═══ Provided data ═══
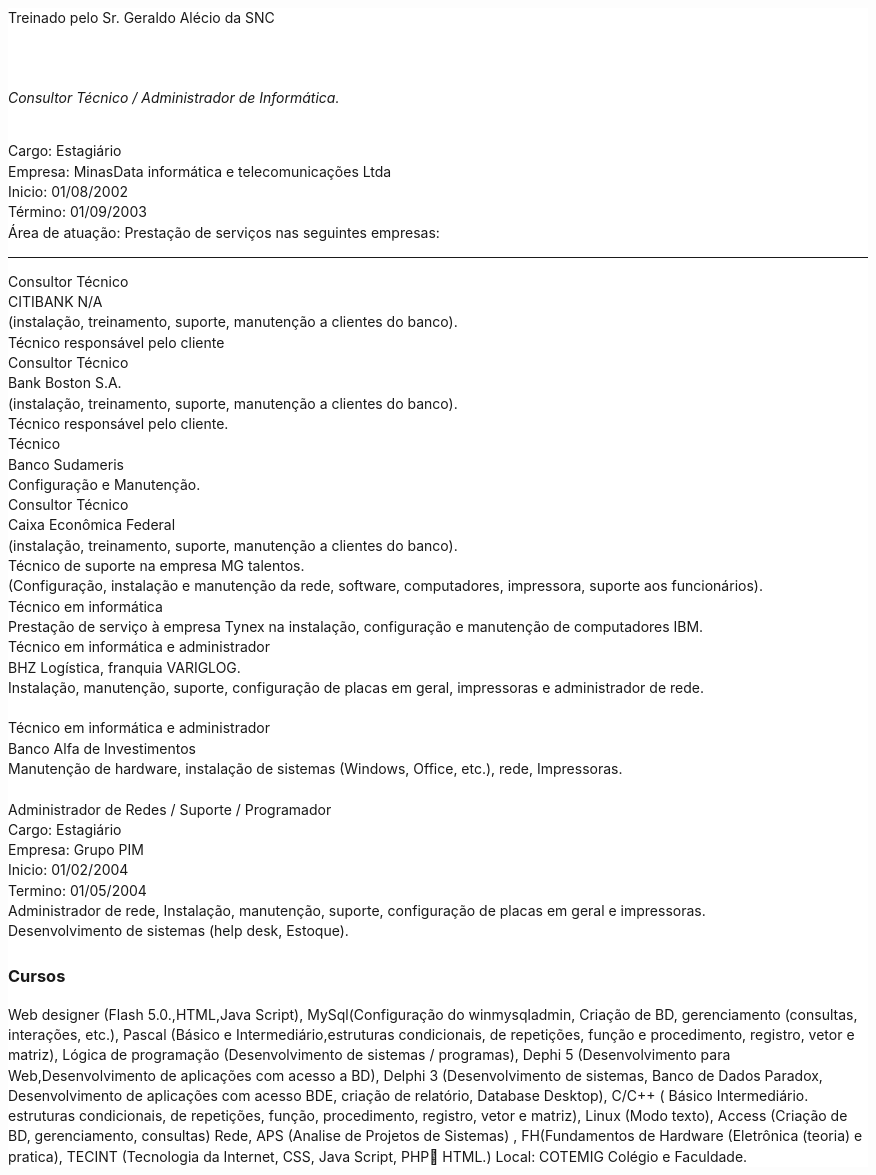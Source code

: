 Treinado pelo Sr. Geraldo Alécio da SNC<br>                             
<br>

<h6>Consultor Técnico / Administrador de Informática.</h6>
Cargo: Estagiário<br>
Empresa: MinasData informática e telecomunicações Ltda<br>
Inicio: 01/08/2002<br>
Término: 01/09/2003<br>
Área de atuação: Prestação de serviços nas seguintes empresas:<br>
<hr>
Consultor Técnico<br>
CITIBANK N/A<br>
(instalação, treinamento, suporte, manutenção a clientes do banco).<br>
Técnico responsável pelo cliente<br>
Consultor Técnico<br>
Bank Boston S.A.<br>
(instalação, treinamento, suporte, manutenção a clientes do banco).<br>
Técnico responsável pelo cliente.<br>
Técnico<br>
Banco Sudameris<br>
Configuração e Manutenção.<br>
Consultor Técnico<br>
Caixa Econômica Federal<br>
(instalação, treinamento, suporte, manutenção a clientes do banco).<br>
Técnico de suporte na empresa MG talentos.<br>
 (Configuração, instalação e manutenção da rede, software, computadores, impressora, suporte aos funcionários).<br>
Técnico em informática<br>
Prestação de serviço à empresa Tynex na instalação, configuração e manutenção de computadores IBM.<br>
Técnico em informática e administrador<br>
BHZ Logística, franquia VARIGLOG.<br>
Instalação, manutenção, suporte, configuração de placas em geral, impressoras e administrador de rede.<br>
<br>
Técnico em informática e administrador<br>
Banco Alfa de Investimentos<br>
Manutenção de hardware, instalação de sistemas (Windows, Office, etc.), rede, Impressoras. <br>
<br>
Administrador de Redes / Suporte / Programador<br>
Cargo: Estagiário<br>
Empresa: Grupo PIM<br>
Inicio: 01/02/2004<br>
Termino: 01/05/2004<br>
Administrador de rede, Instalação, manutenção, suporte, configuração de placas em geral e impressoras.<br>
Desenvolvimento de sistemas (help desk, Estoque).<br>

<h3>Cursos</h3>	
Web designer (Flash 5.0.,HTML,Java Script), MySql(Configuração do winmysqladmin, Criação de BD, gerenciamento (consultas, interações, etc.),  Pascal (Básico e Intermediário,estruturas condicionais, de repetições, função e procedimento, registro, vetor e matriz), Lógica de programação  (Desenvolvimento de sistemas / programas), Dephi 5 (Desenvolvimento para Web,Desenvolvimento de aplicações com acesso a BD),  Delphi 3 (Desenvolvimento de sistemas, Banco de Dados Paradox, Desenvolvimento de aplicações com acesso BDE, criação de relatório, Database Desktop), C/C++ ( Básico Intermediário.
estruturas condicionais, de repetições, função, procedimento, registro, vetor e matriz), Linux (Modo texto), Access (Criação de BD, gerenciamento, consultas) Rede,  APS (Analise de Projetos de Sistemas) , FH(Fundamentos de Hardware (Eletrônica (teoria) e pratica),  TECINT (Tecnologia da Internet, CSS, Java Script, PHP HTML.)
Local: COTEMIG Colégio e Faculdade.

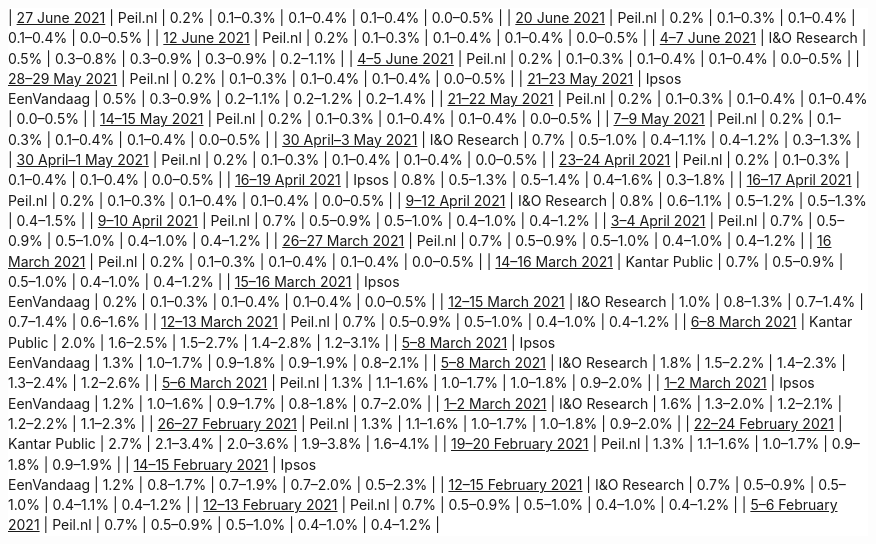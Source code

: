 | [27 June 2021](2021-06-27-Peilnl.html) | Peil.nl | 0.2% | 0.1–0.3% | 0.1–0.4% | 0.1–0.4% | 0.0–0.5% |
| [20 June 2021](2021-06-20-Peilnl.html) | Peil.nl | 0.2% | 0.1–0.3% | 0.1–0.4% | 0.1–0.4% | 0.0–0.5% |
| [12 June 2021](2021-06-12-Peilnl.html) | Peil.nl | 0.2% | 0.1–0.3% | 0.1–0.4% | 0.1–0.4% | 0.0–0.5% |
| [4–7 June 2021](2021-06-07-IOResearch.html) | I&O Research | 0.5% | 0.3–0.8% | 0.3–0.9% | 0.3–0.9% | 0.2–1.1% |
| [4–5 June 2021](2021-06-05-Peilnl.html) | Peil.nl | 0.2% | 0.1–0.3% | 0.1–0.4% | 0.1–0.4% | 0.0–0.5% |
| [28–29 May 2021](2021-05-29-Peilnl.html) | Peil.nl | 0.2% | 0.1–0.3% | 0.1–0.4% | 0.1–0.4% | 0.0–0.5% |
| [21–23 May 2021](2021-05-23-Ipsos.html) | Ipsos <br> EenVandaag | 0.5% | 0.3–0.9% | 0.2–1.1% | 0.2–1.2% | 0.2–1.4% |
| [21–22 May 2021](2021-05-22-Peilnl.html) | Peil.nl | 0.2% | 0.1–0.3% | 0.1–0.4% | 0.1–0.4% | 0.0–0.5% |
| [14–15 May 2021](2021-05-15-Peilnl.html) | Peil.nl | 0.2% | 0.1–0.3% | 0.1–0.4% | 0.1–0.4% | 0.0–0.5% |
| [7–9 May 2021](2021-05-09-Peilnl.html) | Peil.nl | 0.2% | 0.1–0.3% | 0.1–0.4% | 0.1–0.4% | 0.0–0.5% |
| [30 April–3 May 2021](2021-05-03-IOResearch.html) | I&O Research | 0.7% | 0.5–1.0% | 0.4–1.1% | 0.4–1.2% | 0.3–1.3% |
| [30 April–1 May 2021](2021-05-01-Peilnl.html) | Peil.nl | 0.2% | 0.1–0.3% | 0.1–0.4% | 0.1–0.4% | 0.0–0.5% |
| [23–24 April 2021](2021-04-24-Peilnl.html) | Peil.nl | 0.2% | 0.1–0.3% | 0.1–0.4% | 0.1–0.4% | 0.0–0.5% |
| [16–19 April 2021](2021-04-19-Ipsos.html) | Ipsos | 0.8% | 0.5–1.3% | 0.5–1.4% | 0.4–1.6% | 0.3–1.8% |
| [16–17 April 2021](2021-04-17-Peilnl.html) | Peil.nl | 0.2% | 0.1–0.3% | 0.1–0.4% | 0.1–0.4% | 0.0–0.5% |
| [9–12 April 2021](2021-04-12-IOResearch.html) | I&O Research | 0.8% | 0.6–1.1% | 0.5–1.2% | 0.5–1.3% | 0.4–1.5% |
| [9–10 April 2021](2021-04-10-Peilnl.html) | Peil.nl | 0.7% | 0.5–0.9% | 0.5–1.0% | 0.4–1.0% | 0.4–1.2% |
| [3–4 April 2021](2021-04-04-Peilnl.html) | Peil.nl | 0.7% | 0.5–0.9% | 0.5–1.0% | 0.4–1.0% | 0.4–1.2% |
| [26–27 March 2021](2021-03-27-Peilnl.html) | Peil.nl | 0.7% | 0.5–0.9% | 0.5–1.0% | 0.4–1.0% | 0.4–1.2% |
| [16 March 2021](2021-03-16-Peilnl.html) | Peil.nl | 0.2% | 0.1–0.3% | 0.1–0.4% | 0.1–0.4% | 0.0–0.5% |
| [14–16 March 2021](2021-03-16-KantarPublic.html) | Kantar Public | 0.7% | 0.5–0.9% | 0.5–1.0% | 0.4–1.0% | 0.4–1.2% |
| [15–16 March 2021](2021-03-16-Ipsos.html) | Ipsos <br> EenVandaag | 0.2% | 0.1–0.3% | 0.1–0.4% | 0.1–0.4% | 0.0–0.5% |
| [12–15 March 2021](2021-03-15-IOResearch.html) | I&O Research | 1.0% | 0.8–1.3% | 0.7–1.4% | 0.7–1.4% | 0.6–1.6% |
| [12–13 March 2021](2021-03-13-Peilnl.html) | Peil.nl | 0.7% | 0.5–0.9% | 0.5–1.0% | 0.4–1.0% | 0.4–1.2% |
| [6–8 March 2021](2021-03-08-KantarPublic.html) | Kantar Public | 2.0% | 1.6–2.5% | 1.5–2.7% | 1.4–2.8% | 1.2–3.1% |
| [5–8 March 2021](2021-03-08-Ipsos.html) | Ipsos <br> EenVandaag | 1.3% | 1.0–1.7% | 0.9–1.8% | 0.9–1.9% | 0.8–2.1% |
| [5–8 March 2021](2021-03-08-IOResearch.html) | I&O Research | 1.8% | 1.5–2.2% | 1.4–2.3% | 1.3–2.4% | 1.2–2.6% |
| [5–6 March 2021](2021-03-06-Peilnl.html) | Peil.nl | 1.3% | 1.1–1.6% | 1.0–1.7% | 1.0–1.8% | 0.9–2.0% |
| [1–2 March 2021](2021-03-02-Ipsos.html) | Ipsos <br> EenVandaag | 1.2% | 1.0–1.6% | 0.9–1.7% | 0.8–1.8% | 0.7–2.0% |
| [1–2 March 2021](2021-03-02-IOResearch.html) | I&O Research | 1.6% | 1.3–2.0% | 1.2–2.1% | 1.2–2.2% | 1.1–2.3% |
| [26–27 February 2021](2021-02-27-Peilnl.html) | Peil.nl | 1.3% | 1.1–1.6% | 1.0–1.7% | 1.0–1.8% | 0.9–2.0% |
| [22–24 February 2021](2021-02-24-KantarPublic.html) | Kantar Public | 2.7% | 2.1–3.4% | 2.0–3.6% | 1.9–3.8% | 1.6–4.1% |
| [19–20 February 2021](2021-02-20-Peilnl.html) | Peil.nl | 1.3% | 1.1–1.6% | 1.0–1.7% | 0.9–1.8% | 0.9–1.9% |
| [14–15 February 2021](2021-02-15-Ipsos.html) | Ipsos <br> EenVandaag | 1.2% | 0.8–1.7% | 0.7–1.9% | 0.7–2.0% | 0.5–2.3% |
| [12–15 February 2021](2021-02-15-IOResearch.html) | I&O Research | 0.7% | 0.5–0.9% | 0.5–1.0% | 0.4–1.1% | 0.4–1.2% |
| [12–13 February 2021](2021-02-13-Peilnl.html) | Peil.nl | 0.7% | 0.5–0.9% | 0.5–1.0% | 0.4–1.0% | 0.4–1.2% |
| [5–6 February 2021](2021-02-06-Peilnl.html) | Peil.nl | 0.7% | 0.5–0.9% | 0.5–1.0% | 0.4–1.0% | 0.4–1.2% |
═══
Working from the records above, write out verbatim only the lines from the line containing "[12 June 2021](2021-06-12-Peilnl.html)" through the line containing "[28–29 May 2021](2021-05-29-Peilnl.html)".

| [12 June 2021](2021-06-12-Peilnl.html) | Peil.nl | 0.2% | 0.1–0.3% | 0.1–0.4% | 0.1–0.4% | 0.0–0.5% |
| [4–7 June 2021](2021-06-07-IOResearch.html) | I&O Research | 0.5% | 0.3–0.8% | 0.3–0.9% | 0.3–0.9% | 0.2–1.1% |
| [4–5 June 2021](2021-06-05-Peilnl.html) | Peil.nl | 0.2% | 0.1–0.3% | 0.1–0.4% | 0.1–0.4% | 0.0–0.5% |
| [28–29 May 2021](2021-05-29-Peilnl.html) | Peil.nl | 0.2% | 0.1–0.3% | 0.1–0.4% | 0.1–0.4% | 0.0–0.5% |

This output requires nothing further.